- TASK DIRECTIONS
Would you restate the entries below exactly, keeping every line?

- TASK INPUTS
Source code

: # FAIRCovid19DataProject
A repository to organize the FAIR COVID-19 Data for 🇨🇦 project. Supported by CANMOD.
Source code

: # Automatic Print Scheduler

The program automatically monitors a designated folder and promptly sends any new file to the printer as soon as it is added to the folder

- ANSWER SECTION
Source code

: # FAIRCovid19DataProject
A repository to organize the FAIR COVID-19 Data for 🇨🇦 project. Supported by CANMOD.
Source code

: # Automatic Print Scheduler

The program automatically monitors a designated folder and promptly sends any new file to the printer as soon as it is added to the folder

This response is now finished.